[Plain-text document sources]
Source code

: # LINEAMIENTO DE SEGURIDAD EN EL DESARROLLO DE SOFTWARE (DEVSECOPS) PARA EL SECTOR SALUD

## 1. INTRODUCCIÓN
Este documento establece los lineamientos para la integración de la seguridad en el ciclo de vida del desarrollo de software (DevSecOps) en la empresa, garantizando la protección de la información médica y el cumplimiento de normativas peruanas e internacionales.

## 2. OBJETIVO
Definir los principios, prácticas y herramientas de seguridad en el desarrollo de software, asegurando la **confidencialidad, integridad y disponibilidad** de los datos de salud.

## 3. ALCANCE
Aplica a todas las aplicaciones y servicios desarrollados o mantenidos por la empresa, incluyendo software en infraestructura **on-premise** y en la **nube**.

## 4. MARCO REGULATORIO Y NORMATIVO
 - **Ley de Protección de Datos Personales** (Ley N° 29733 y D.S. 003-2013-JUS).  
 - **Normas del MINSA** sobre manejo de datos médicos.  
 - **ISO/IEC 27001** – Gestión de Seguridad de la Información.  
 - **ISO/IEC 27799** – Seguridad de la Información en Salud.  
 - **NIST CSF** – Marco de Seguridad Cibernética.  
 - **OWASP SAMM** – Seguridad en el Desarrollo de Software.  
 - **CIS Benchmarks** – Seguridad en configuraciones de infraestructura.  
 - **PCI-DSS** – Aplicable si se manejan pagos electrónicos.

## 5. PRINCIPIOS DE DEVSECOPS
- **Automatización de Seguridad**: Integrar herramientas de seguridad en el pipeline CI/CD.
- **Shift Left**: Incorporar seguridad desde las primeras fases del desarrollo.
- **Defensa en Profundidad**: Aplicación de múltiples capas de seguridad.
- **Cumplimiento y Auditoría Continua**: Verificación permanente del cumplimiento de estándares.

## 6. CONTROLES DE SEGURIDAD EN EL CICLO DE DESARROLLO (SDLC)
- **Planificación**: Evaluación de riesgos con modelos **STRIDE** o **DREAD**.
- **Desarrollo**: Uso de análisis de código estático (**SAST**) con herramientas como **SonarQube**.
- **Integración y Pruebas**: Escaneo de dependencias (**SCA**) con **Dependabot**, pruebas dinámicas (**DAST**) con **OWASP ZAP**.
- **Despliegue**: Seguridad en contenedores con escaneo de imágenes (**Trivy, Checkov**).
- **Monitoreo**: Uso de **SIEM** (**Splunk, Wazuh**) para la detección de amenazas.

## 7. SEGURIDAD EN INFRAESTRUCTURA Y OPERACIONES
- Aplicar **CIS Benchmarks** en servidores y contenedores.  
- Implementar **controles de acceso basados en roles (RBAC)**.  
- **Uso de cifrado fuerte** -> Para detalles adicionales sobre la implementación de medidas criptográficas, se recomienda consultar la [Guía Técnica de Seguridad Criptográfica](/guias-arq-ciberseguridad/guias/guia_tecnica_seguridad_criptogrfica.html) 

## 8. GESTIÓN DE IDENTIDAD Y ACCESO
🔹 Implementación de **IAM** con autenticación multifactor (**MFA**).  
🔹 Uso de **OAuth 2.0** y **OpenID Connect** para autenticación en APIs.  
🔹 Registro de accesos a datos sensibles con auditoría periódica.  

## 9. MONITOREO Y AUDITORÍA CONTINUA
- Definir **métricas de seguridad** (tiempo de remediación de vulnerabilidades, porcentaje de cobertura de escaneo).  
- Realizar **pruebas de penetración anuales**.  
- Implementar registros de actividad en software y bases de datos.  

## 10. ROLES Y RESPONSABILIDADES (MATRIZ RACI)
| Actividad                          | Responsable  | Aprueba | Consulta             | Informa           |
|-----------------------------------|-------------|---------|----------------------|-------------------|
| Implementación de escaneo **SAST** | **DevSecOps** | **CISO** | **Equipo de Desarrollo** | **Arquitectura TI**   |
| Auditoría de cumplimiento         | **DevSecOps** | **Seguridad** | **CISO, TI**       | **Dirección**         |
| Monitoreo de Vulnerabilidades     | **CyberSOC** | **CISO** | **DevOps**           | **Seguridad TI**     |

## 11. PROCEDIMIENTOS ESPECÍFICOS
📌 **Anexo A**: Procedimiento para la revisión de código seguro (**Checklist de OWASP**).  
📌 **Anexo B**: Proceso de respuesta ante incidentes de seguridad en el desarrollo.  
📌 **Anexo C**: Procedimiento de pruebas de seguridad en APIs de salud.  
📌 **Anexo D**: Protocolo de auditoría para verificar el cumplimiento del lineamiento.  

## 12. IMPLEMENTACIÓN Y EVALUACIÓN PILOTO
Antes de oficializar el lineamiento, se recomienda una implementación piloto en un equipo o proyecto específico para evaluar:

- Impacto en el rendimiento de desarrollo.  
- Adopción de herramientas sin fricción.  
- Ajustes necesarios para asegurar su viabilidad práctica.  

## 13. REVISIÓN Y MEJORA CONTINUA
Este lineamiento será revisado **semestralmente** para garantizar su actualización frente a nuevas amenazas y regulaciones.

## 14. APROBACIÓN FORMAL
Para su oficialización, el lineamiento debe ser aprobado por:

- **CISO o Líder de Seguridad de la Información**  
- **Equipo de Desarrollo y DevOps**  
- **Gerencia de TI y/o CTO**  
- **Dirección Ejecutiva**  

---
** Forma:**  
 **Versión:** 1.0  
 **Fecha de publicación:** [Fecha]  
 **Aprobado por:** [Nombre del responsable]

THE PROBLEM: Go over the entries above and say how many lines hold the string "DevOps", with no other text.

WRITTEN RESPONSE: 2